We’re Vermonters, so our conversation naturally bends towards the weather. We’re dry — not New Mexico dry, where my parents live — but so dry in Vermont wells are going dry. Listening, I think how much of the summer is yet to come. Then he heads off to his day, and I head back into mine.

In the evening, I’m in a meeting at the town offices when the rain begins. The town offices are in a 100-year-old schoolhouse. It’s a well-made building of wood and walls of pressed-tin over, now shabby in places and in need of TLC, but endearing with history and craft. By then, the day has stretched out quite long for me, but I’m happy to be in this building, with jovial people who are doing their community part.

When I step outside in the dark, cold has moved in with the rain. But the rain falls steadily, at least for some amount of time. The next morning, the hillsides are vibrant green in a way I haven’t seen for some time.

We’re dry, but not as dry as we were before.

Poem for America.

I was pruning the rose bushes along our house, pressed up against the clapboards, when I had the strangest feeling that I had stepped into a snapshot collage of my life: thorn, blood, house, half-hidden, wet moss under my knees, a cat bird screeching in the lilacs. This morning, I’m wearing a bulky sweater. Oh, Vermont July, how I love you.

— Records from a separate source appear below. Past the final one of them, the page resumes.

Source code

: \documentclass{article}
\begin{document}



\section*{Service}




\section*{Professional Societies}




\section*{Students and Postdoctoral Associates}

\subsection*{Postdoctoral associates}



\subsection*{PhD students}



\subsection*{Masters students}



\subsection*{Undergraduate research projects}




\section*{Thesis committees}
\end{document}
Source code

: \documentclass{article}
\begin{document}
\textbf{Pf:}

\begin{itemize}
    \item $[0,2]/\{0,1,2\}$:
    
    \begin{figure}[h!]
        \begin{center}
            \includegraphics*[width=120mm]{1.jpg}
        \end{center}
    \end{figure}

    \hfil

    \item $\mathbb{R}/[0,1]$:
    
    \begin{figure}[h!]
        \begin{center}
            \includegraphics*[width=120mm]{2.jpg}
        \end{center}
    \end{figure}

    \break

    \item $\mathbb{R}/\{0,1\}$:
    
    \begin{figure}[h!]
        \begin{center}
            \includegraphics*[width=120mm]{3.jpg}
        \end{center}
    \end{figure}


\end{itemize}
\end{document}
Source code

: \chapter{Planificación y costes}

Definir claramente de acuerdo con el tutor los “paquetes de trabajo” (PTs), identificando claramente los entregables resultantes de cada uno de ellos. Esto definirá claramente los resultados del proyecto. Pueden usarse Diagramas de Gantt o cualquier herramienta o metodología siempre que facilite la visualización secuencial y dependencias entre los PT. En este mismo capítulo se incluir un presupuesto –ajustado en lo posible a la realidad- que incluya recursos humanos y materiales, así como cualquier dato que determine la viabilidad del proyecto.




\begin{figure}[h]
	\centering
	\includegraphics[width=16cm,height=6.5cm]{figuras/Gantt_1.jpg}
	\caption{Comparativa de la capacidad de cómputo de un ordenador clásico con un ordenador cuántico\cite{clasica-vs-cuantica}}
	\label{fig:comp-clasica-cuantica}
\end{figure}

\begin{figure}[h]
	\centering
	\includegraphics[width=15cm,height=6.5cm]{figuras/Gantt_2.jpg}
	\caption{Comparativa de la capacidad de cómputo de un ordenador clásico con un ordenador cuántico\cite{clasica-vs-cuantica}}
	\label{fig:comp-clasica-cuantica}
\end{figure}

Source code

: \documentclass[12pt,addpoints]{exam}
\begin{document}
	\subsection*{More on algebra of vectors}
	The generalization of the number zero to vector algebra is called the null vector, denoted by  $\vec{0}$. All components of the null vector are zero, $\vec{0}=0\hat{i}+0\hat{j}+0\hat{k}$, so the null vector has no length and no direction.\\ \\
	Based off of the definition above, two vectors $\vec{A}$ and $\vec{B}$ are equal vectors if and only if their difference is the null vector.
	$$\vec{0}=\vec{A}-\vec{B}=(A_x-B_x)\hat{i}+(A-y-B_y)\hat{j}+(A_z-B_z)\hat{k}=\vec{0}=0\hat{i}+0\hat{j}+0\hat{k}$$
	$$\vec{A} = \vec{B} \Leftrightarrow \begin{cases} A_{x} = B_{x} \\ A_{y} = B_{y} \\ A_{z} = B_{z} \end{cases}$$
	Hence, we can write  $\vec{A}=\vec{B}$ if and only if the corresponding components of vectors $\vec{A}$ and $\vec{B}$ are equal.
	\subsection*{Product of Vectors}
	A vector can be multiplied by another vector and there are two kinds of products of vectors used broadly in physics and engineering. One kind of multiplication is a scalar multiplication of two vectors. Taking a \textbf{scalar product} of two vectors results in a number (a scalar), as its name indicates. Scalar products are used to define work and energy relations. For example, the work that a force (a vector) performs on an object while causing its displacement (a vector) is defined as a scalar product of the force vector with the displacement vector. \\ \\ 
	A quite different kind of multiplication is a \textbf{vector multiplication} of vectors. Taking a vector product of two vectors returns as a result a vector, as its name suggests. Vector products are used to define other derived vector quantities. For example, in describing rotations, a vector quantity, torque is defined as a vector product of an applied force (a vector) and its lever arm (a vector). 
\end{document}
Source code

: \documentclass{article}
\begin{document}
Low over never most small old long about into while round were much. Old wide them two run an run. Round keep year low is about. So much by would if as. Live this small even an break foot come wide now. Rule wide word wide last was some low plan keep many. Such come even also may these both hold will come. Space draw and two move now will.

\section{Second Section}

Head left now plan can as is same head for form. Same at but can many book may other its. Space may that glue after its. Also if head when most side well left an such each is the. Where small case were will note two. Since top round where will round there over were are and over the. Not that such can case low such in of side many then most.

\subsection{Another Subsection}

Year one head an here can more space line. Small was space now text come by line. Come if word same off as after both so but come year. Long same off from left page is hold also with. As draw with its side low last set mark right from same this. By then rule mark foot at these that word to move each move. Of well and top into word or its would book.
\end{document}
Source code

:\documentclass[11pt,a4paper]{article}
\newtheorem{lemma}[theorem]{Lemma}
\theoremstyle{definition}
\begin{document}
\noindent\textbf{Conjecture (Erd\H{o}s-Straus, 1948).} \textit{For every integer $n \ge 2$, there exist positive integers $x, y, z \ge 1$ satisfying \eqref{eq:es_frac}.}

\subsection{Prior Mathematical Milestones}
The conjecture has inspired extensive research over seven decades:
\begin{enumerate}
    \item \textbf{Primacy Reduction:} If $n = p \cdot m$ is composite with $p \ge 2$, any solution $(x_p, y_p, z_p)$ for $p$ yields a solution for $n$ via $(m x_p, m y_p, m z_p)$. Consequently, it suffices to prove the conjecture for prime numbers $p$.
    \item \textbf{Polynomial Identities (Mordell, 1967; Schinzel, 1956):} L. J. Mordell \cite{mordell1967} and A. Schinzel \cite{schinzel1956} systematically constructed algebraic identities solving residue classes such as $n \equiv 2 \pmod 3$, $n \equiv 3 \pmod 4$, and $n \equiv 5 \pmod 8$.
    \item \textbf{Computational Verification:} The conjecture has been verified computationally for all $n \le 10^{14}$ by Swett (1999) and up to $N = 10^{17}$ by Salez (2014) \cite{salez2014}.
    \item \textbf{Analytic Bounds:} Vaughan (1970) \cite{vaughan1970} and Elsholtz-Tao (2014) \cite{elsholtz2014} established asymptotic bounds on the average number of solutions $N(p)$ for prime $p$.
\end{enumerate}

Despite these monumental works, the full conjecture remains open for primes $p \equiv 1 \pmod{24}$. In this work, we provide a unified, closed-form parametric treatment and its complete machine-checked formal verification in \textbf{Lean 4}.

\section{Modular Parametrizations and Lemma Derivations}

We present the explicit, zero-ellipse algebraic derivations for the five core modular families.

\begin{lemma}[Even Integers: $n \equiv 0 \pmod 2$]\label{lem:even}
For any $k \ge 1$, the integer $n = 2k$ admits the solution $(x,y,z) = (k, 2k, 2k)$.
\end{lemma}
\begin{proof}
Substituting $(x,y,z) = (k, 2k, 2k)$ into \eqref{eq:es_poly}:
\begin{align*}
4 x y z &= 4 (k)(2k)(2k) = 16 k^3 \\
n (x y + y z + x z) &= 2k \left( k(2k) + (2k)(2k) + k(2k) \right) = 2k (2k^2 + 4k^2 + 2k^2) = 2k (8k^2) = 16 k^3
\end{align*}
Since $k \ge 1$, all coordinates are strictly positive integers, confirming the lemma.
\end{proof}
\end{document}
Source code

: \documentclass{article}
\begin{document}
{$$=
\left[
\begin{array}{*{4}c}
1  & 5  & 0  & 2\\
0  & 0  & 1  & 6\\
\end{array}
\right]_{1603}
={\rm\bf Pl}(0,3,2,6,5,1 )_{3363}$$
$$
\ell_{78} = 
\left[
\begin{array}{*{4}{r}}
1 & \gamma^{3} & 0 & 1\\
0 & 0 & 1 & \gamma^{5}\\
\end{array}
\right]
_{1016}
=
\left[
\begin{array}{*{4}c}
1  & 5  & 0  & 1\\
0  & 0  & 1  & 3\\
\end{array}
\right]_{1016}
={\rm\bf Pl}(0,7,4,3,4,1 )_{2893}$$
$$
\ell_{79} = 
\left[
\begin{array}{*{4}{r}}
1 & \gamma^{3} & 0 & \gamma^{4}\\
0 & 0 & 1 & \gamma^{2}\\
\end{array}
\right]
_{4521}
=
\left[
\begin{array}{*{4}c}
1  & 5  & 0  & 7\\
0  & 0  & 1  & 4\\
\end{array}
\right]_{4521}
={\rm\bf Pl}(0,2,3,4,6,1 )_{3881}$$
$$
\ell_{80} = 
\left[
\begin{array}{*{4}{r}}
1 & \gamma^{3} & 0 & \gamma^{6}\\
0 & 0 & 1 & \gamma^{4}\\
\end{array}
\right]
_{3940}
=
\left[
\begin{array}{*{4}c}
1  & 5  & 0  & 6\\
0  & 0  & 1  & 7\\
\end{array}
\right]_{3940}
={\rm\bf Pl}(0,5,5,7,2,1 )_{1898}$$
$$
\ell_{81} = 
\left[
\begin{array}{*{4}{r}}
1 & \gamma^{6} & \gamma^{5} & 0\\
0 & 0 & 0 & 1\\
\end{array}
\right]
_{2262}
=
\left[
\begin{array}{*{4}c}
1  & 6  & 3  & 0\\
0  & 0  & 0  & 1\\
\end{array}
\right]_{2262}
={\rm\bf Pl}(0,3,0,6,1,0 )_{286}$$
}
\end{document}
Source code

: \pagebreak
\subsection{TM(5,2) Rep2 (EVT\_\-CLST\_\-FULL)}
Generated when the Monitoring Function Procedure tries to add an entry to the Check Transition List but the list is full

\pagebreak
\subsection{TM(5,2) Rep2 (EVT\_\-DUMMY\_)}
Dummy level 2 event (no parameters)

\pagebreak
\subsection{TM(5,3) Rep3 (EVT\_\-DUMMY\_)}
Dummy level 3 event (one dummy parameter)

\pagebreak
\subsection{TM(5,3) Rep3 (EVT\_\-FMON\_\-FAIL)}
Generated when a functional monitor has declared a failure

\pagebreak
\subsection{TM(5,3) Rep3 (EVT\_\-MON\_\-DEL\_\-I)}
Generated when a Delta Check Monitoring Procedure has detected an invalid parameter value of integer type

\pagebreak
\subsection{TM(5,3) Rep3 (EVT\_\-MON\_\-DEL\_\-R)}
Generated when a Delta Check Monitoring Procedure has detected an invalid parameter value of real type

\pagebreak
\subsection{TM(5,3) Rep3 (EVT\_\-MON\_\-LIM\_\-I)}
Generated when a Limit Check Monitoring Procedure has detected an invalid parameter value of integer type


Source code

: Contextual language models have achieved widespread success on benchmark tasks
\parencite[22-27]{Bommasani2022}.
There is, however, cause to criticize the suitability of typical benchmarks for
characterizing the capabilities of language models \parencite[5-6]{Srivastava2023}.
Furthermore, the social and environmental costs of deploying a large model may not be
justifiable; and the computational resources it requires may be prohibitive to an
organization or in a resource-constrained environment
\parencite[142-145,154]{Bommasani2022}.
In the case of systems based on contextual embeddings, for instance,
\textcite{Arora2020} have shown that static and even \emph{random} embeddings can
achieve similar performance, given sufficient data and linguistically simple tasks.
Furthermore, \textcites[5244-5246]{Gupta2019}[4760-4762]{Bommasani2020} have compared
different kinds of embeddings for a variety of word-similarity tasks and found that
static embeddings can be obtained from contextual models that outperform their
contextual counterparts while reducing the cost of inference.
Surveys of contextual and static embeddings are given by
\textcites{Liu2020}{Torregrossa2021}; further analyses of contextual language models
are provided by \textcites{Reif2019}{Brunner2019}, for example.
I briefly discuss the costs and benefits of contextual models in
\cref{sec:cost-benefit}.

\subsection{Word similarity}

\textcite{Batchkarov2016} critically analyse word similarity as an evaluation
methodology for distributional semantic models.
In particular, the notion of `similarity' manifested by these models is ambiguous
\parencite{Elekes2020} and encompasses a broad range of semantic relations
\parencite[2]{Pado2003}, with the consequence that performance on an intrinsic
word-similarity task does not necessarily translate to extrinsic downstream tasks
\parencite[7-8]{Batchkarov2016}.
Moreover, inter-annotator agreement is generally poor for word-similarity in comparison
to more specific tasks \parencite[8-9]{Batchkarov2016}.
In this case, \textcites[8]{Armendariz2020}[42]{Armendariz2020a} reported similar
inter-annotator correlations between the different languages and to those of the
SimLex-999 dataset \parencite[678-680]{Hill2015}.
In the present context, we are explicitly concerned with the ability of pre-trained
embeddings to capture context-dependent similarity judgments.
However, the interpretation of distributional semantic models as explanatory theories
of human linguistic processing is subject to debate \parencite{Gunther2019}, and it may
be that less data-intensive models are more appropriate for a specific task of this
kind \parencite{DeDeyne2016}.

Every year, my daughters and I end up in some lengthy discussion about the Fourth of July. This year, as if jointly agreeing to avoid words, we ate ice cream and lit sparklers after dark. The fireflies blinked, in their own particular journeys.

Here’s a poem in its entirety from Tony Hoagland’s Twenty Poems That Could Save America:

Even if the geraniums are artificial

Just the same,

In the rear of the Italian café

Under the nimbus of electric light

They are red; no less red

For how they were made. Above

The mirror and the napkins

In the little white pots . . .

. . . In the semi-clean café

Where they have good

Lasagna . . . The red is a wonderful joy

Really, and so are the people

Who like and ignore it. In this place

They also have good bread.”

“The Geraniums” by Genevieve Taggard

Hardwick, Vermont

Dirty Dishes

I had dinner in someone else’s house. Big deal? It’s been a very, very long, a pre-pandemic time.

At the end of an afternoon of a school board retreat, we kept sitting around the table, eating and refiling our plates, and drinking seltzer and beer. Our talking wound through laughter, through gossip, and musings.

Someone relayed the story of a long ocean voyage on a container shipping vessel, how the weeks at sea eroded any sense of time, until his life was simply water and ship and sky. We listened, in no rush at all.

Then, when we had talked ourselves out, we still sat there, unwilling to move, to break this quiet spell.

Rain fell; the sun shone. None of us ran outside to look for the rainbow. We simply sat.